Whenever a line carries the word "sweeps", pull it out of the entries.
'''
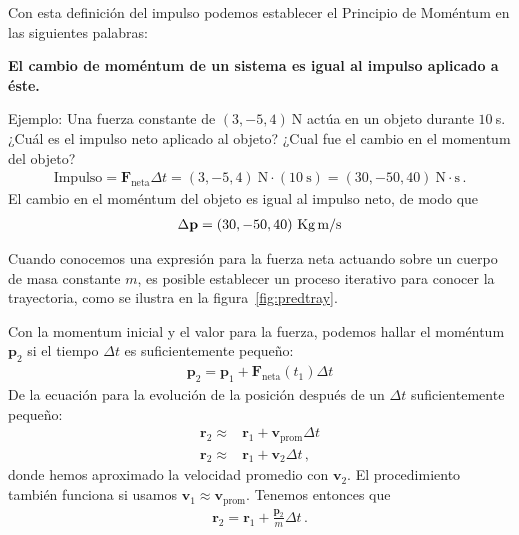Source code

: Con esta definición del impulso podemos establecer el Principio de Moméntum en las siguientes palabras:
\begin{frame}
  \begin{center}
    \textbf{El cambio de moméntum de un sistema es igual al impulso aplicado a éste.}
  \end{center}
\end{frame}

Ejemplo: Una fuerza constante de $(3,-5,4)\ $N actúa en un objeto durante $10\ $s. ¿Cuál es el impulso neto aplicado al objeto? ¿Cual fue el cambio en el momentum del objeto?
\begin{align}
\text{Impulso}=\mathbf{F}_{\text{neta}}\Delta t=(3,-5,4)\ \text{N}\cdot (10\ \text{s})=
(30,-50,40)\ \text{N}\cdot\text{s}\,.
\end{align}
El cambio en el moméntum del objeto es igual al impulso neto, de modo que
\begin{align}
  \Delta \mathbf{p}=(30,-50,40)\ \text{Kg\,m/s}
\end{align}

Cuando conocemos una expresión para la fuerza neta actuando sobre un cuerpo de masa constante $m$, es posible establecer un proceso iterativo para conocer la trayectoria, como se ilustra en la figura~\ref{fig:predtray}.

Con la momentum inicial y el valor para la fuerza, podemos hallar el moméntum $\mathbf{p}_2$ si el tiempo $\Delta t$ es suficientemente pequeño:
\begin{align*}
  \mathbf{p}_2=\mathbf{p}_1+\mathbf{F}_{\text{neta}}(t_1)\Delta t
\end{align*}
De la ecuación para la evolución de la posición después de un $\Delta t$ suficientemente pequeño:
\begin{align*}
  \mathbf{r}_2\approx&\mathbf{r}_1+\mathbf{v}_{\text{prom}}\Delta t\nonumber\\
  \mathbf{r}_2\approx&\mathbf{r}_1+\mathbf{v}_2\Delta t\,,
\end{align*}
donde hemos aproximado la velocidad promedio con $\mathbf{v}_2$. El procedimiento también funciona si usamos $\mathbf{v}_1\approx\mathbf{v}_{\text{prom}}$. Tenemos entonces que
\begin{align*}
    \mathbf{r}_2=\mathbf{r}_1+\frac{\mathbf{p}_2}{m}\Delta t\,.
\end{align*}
'''
'''
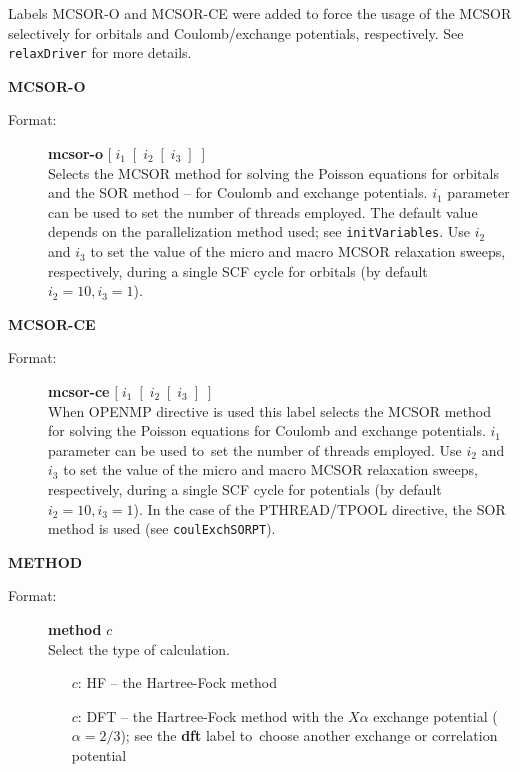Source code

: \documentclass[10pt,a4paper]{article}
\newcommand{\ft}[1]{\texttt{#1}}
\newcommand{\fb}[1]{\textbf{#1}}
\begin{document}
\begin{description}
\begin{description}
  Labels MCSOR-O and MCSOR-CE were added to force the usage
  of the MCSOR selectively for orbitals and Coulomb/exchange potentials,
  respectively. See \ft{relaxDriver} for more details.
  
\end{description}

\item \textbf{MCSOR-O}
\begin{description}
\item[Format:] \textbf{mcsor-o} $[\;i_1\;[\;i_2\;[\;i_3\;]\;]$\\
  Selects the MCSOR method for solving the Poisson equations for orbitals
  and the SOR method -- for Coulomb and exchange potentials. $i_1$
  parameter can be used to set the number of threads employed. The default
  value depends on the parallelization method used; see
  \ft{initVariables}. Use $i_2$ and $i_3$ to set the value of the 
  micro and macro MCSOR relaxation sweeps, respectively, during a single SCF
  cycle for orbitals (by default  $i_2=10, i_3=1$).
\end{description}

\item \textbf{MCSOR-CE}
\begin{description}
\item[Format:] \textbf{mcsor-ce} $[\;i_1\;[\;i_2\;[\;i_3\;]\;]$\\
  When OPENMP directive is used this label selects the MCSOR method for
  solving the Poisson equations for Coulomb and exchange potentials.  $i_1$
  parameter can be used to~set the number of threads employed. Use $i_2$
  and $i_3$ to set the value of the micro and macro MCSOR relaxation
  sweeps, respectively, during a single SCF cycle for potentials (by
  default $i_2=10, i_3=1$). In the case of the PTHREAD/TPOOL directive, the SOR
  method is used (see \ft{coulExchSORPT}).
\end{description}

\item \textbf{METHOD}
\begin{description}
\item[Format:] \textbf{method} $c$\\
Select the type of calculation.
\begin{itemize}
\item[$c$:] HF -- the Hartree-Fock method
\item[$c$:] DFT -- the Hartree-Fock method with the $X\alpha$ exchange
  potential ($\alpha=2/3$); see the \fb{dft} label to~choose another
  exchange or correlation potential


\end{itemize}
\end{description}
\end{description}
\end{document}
'''
Written solution.
  micro and macro MCSOR relaxation sweeps, respectively, during a single SCF
  sweeps, respectively, during a single SCF cycle for potentials (by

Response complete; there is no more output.